>We are to believe that corporations suddenly became more greedy than they were before?
I believe it. Companies get record profits but still initiate stuff like Return to Office and mass layoffs across multiple industries. At some point it's not about profits so much as control.
You're not addressing the key point - you seem to be saying that corporations are always greedy, but the comment you are replying to is asking why would they be more greedy now? If "more profit = more greed", is it also true that "less profit = less greed"?
It wasn't really an answer so much as a feeling. I don't know why they'd get more greedy now in the 2020s. I've seen enough breadcrumbs otherwise that I could believe they are.
If you want my blind guess, the focus on satisfying shareholders simply intensified for the past 15 years or so, accelerated by tech and the need to incorporate it in all industries. That + low interest rates lead to a gold mine for corporate and a shift away from worrying about keeping a war chest as opposed to showing YoY growth. A shift way from retraining talent as opposed to figuring out how to save every penny on labor (the most expensive aspect in the US), regardless of employee satisfaction. There's more supply than ever so why fight for the best? You don't need the best if you lean on tech.
But that's just my L theory loosely based on experience and a variety of reading I did over the years.
The answer is that if people expect high inflation across the board, it's a good opportunity to raise prices more than inflation, because no one is going to notice 10% vs 13% increase.
That's only 1 explanation, but it's a plausible one.
You are mixing a lot of phenomena. In a high interest rate environment (caused by government money printed inflation) your profit margin has to be much higher than the risk-free rate of return to justify the investment, necessitating higher profits and cost cutting.
>In a high interest rate environment (caused by government money printed inflation) your profit margin has to be much higher than the risk-free rate of return to justify the investment,
groceries are pretty inelastic, they shouldn't be subject to "risk" unless people stop eating. That would be a much bigger issue (or miracle) than anything in economics if it happened.
>RTO is a whole separate thing.
it is indeed tangential. It was more just a small quip to note that company greed can get worse. Now just wait until the AI revolution next decade.

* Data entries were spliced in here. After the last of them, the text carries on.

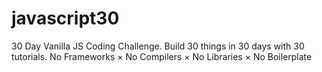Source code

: # javascript30
30 Day Vanilla JS Coding Challenge. Build 30 things in 30 days with 30 tutorials.  No Frameworks × No Compilers × No Libraries × No Boilerplate

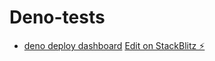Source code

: # Deno-tests

- [deno deploy dashboard](https://dash.deno.com/projects)
  [Edit on StackBlitz ⚡️](https://stackblitz.com/edit/typescript-wxcnkr)
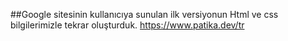 ##Google sitesinin kullanıcıya sunulan ilk versiyonun Html ve css bilgilerimizle tekrar oluşturduk.
https://www.patika.dev/tr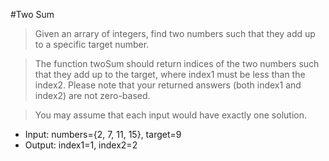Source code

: #Two Sum
>Given an arrary of integers, find two numbers such that they add up to a specific target
number.

>The function twoSum should return indices of the two numbers such that they add up to the
target, where index1 must be less than the index2. Please note that your returned answers
(both index1 and index2) are not zero-based.

>You may assume that each input would have exactly one solution.

*   Input:  numbers={2, 7, 11, 15},  target=9
*   Output:  index1=1, index2=2
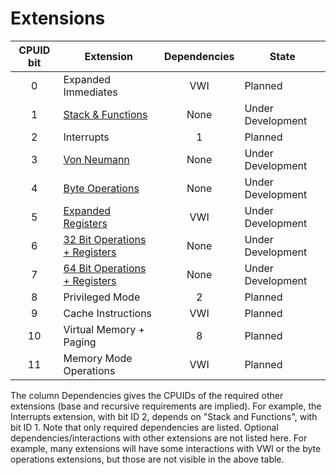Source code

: # Extensions

| CPUID bit | Extension                                                 | Dependencies | State             |
|:---------:|-----------------------------------------------------------|:------------:|-------------------|
|     0     | Expanded Immediates                                       |     VWI      | Planned           |
|     1     | [Stack & Functions](./stack-and-functions)                |     None     | Under Development |
|     2     | Interrupts                                                |      1       | Planned           |
|     3     | [Von Neumann](./von-neumann)                              |     None     | Under Development |
|     4     | [Byte Operations](./byte-operations)                      |     None     | Under Development |
|     5     | [Expanded Registers](./expanded-registers)                |     VWI      | Under Development |
|     6     | [32 Bit Operations + Registers](./double-word-operations) |     None     | Under Development |
|     7     | [64 Bit Operations + Registers](./quad-word-operations)   |     None     | Under Development |
|     8     | Privileged Mode                                           |      2       | Planned           |
|     9     | Cache Instructions                                        |     VWI      | Planned           |
|    10     | Virtual Memory + Paging                                   |      8       | Planned           |
|    11     | Memory Mode Operations                                    |     VWI      | Planned           |


The column Dependencies gives the CPUIDs of the required other extensions (base and recursive requirements are implied). For example, the Interrupts extension, with bit ID 2, depends on "Stack and Functions", with bit ID 1.  Note that only required dependencies are listed. Optional dependencies/interactions with other extensions are not listed here. For example, many extensions will have some interactions with VWI or the byte operations extensions, but those are not visible in the above table.
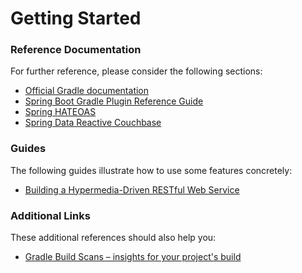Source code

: # Getting Started

### Reference Documentation
For further reference, please consider the following sections:

* [Official Gradle documentation](https://docs.gradle.org)
* [Spring Boot Gradle Plugin Reference Guide](https://docs.spring.io/spring-boot/docs/2.1.8.RELEASE/gradle-plugin/reference/html/)
* [Spring HATEOAS](https://docs.spring.io/spring-boot/docs/{bootVersion}/reference/htmlsingle/#boot-features-spring-hateoas)
* [Spring Data Reactive Couchbase](https://docs.spring.io/spring-boot/docs/{bootVersion}/reference/htmlsingle/#boot-features-couchbase)

### Guides
The following guides illustrate how to use some features concretely:

* [Building a Hypermedia-Driven RESTful Web Service](https://spring.io/guides/gs/rest-hateoas/)

### Additional Links
These additional references should also help you:

* [Gradle Build Scans – insights for your project's build](https://scans.gradle.com#gradle)

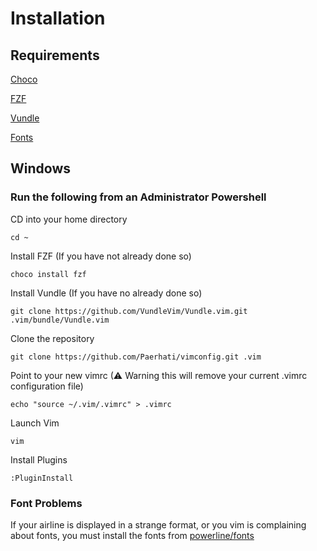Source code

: # Installation

## Requirements

[Choco](https://chocolatey.org/install)

[FZF](https://github.com/junegunn/fzf)

[Vundle](https://github.com/VundleVim/Vundle.vim)

[Fonts](https://github.com/powerline/fonts)

## Windows

### Run the following from an Administrator Powershell

CD into your home directory

    cd ~

Install FZF (If you have not already done so)

    choco install fzf

Install Vundle (If you have no already done so)

    git clone https://github.com/VundleVim/Vundle.vim.git .vim/bundle/Vundle.vim

Clone the repository

    git clone https://github.com/Paerhati/vimconfig.git .vim

Point to your new vimrc
(⚠ Warning this will remove your current .vimrc configuration file)


    echo "source ~/.vim/.vimrc" > .vimrc

Launch  Vim

    vim

Install Plugins

    :PluginInstall

### Font Problems

If your airline is displayed in a strange format, or you vim is complaining about fonts, you must install
the fonts from [powerline/fonts](https://github.com/powerline/fonts)
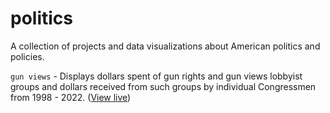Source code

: # politics
A collection of projects and data visualizations about American politics and policies.

`gun views` - Displays dollars spent of gun rights and gun views lobbyist groups and dollars received from such groups by individual Congressmen from 1998 - 2022. (<a href="https://gun-views.netlify.app/">View live</a>)
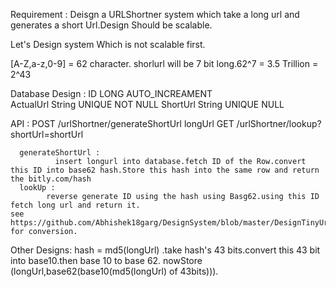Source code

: Requirement :
              Deisgn a URLShortner system which take a long url and generates a short Url.Design Should be scalable.
              
              
Let's Design system Which is not scalable first.

[A-Z,a-z,0-9]  = 62 character.
shorlurl will be 7 bit long.62^7 = 3.5 Trillion = 2^43

              
Database Design :
        ID                  LONG        AUTO_INCREAMENT                     
        ActualUrl           String      UNIQUE  NOT NULL
        ShortUrl            String       UNIQUE NULL
        
API  :
      POST  /urlShortner/generateShortUrl   longUrl
      GET    /urlShortner/lookup?shortUrl=shortUrl
      
      
      generateShortUrl :
              insert longurl into database.fetch ID of the Row.convert this ID into base62 hash.Store this hash into the same row and return the bitly.com/hash
      lookUp :
            reverse generate ID using the hash using Basg62.using this ID fetch long url and return it.
    see https://github.com/Abhishek18garg/DesignSystem/blob/master/DesignTinyUrl/ShortUrl.java    for conversion.
    
    
    
   Other Designs:
     hash = md5(longUrl)   .take hash's 43 bits.convert this 43 bit into base10.then base 10 to base 62.
      nowStore    (longUrl,base62(base10(md5(longUrl) of 43bits))).
 
  
        
        
              

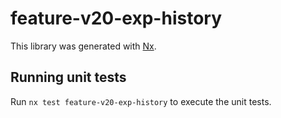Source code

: # feature-v20-exp-history

This library was generated with [Nx](https://nx.dev).

## Running unit tests

Run `nx test feature-v20-exp-history` to execute the unit tests.
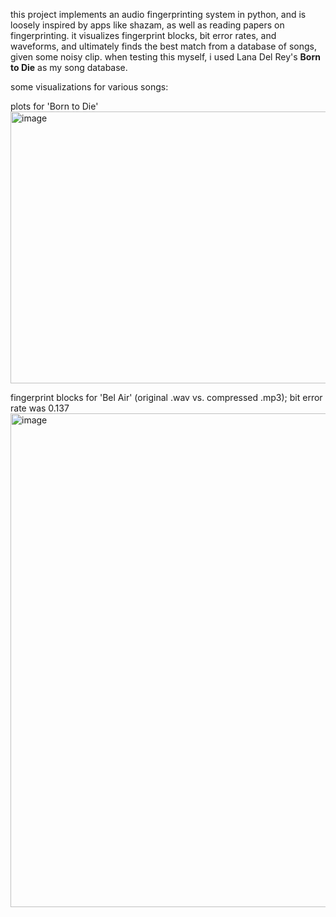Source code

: this project implements an audio fingerprinting system in python, and is loosely inspired by apps like shazam, as well as reading papers on fingerprinting. it visualizes fingerprint blocks, bit error rates, and waveforms, and ultimately finds the best match from a database of songs, given some noisy clip. when testing this myself, i used Lana Del Rey's **Born to Die** as my song database. 

some visualizations for various songs:

plots for 'Born to Die'
<img width="559" height="435" alt="image" src="https://github.com/user-attachments/assets/8c8a9923-faf6-4958-a64c-41502681cb3b" />

fingerprint blocks for 'Bel Air' (original .wav vs. compressed .mp3); bit error rate was 0.137
<img width="989" height="790" alt="image" src="https://github.com/user-attachments/assets/67e0a44e-ab3f-437e-9752-20644d0ffd1d" />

yes, but the loan you took out to renovate the stores, buy new trucks, install new point of sale is risky to the lender, so it does change and increase the cost of providing those goods.
Also, you say "pretty inelastic" - you seem to be accepting that food demand is elastic, just less so than other goods. Unsurprisingly, it turns out it depends what type of food article: https://www.ncbi.nlm.nih.gov/pmc/articles/PMC2804646/
"large" grocers. I'm not cutting Ralph some slack over something they shoulda had setup years ago.
>Also, you say "pretty inelastic" - you seem to be accepting that food demand is elastic, just less so than other goods.
Sure, it's not as inelastic as gas for Americans. America has enough free/cheap ways to eat if it really really came down to it so they can't pull an insulin. Still, I'd put it pretty high.
>Unsurprisingly, it turns out it depends what type of food articl
I figured, but that would imply that premium or convinent food caused the price spikes. Maybe it did, but I'm not so confident given how and what the government subsidizes (another reason you can't just price hike goods willy nilly. Subsidies are so you can pass on low prices to customers, not so you can pocket more money).
USD hasn't been a high interest rate environment since the 80's. And it's wrong to assert a direct causality from government spending money to interest rates going up. Rather what happened is the existence of actual price inflation (through whatever combination of supply shortages, legislative/executive government spending, and algorithmic collusion) caused the Federal Reserve to have to pull up from their ZIRP autopilot corporate handout of the past several decades.
For financial sustainability, we should all be pushing for the current moderate interest rates to be the new normal for the next several decades - enough time for 30 year mortgages and T-bills to mature, so asset prices correct. Since the Federal Reserve hasn't demonstrated any ability of self restraint, we should be supporting purposeful government spending on real investments which will prevent the Fed from dropping rates again. Furthermore it is much nicer for the economy at large when monetary creation (and thus price inflation) happens in deliberate areas needing strategic investment, instead of bubbles of whatever arbitrary asset class the bankers choose to run up each month.
I believe it. Companies get record profits but still initiate stuff like Return to Office and mass layoffs across multiple industries. At some point it's not about profits so much as control.